::: Data extract

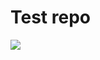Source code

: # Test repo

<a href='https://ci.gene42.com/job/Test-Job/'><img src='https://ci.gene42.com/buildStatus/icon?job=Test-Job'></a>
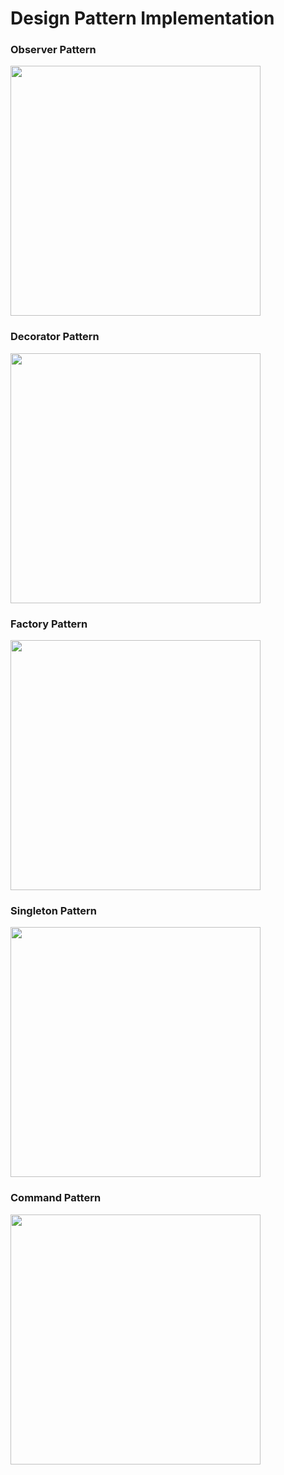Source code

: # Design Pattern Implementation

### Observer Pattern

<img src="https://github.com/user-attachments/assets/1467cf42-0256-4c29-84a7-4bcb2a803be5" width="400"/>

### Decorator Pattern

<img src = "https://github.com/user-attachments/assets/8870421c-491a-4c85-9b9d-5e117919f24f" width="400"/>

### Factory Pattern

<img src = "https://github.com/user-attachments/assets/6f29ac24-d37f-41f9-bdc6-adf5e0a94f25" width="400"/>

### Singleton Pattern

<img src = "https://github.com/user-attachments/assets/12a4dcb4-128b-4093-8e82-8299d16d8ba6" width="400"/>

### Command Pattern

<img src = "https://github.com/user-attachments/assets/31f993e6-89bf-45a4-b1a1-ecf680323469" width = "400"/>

::::::

(Assigned task) Find the string "Pattern" in the material above, and report every line where it occurs.

(Result for this task)
: # Design Pattern Implementation
### Observer Pattern
### Decorator Pattern
### Factory Pattern
### Singleton Pattern
### Command Pattern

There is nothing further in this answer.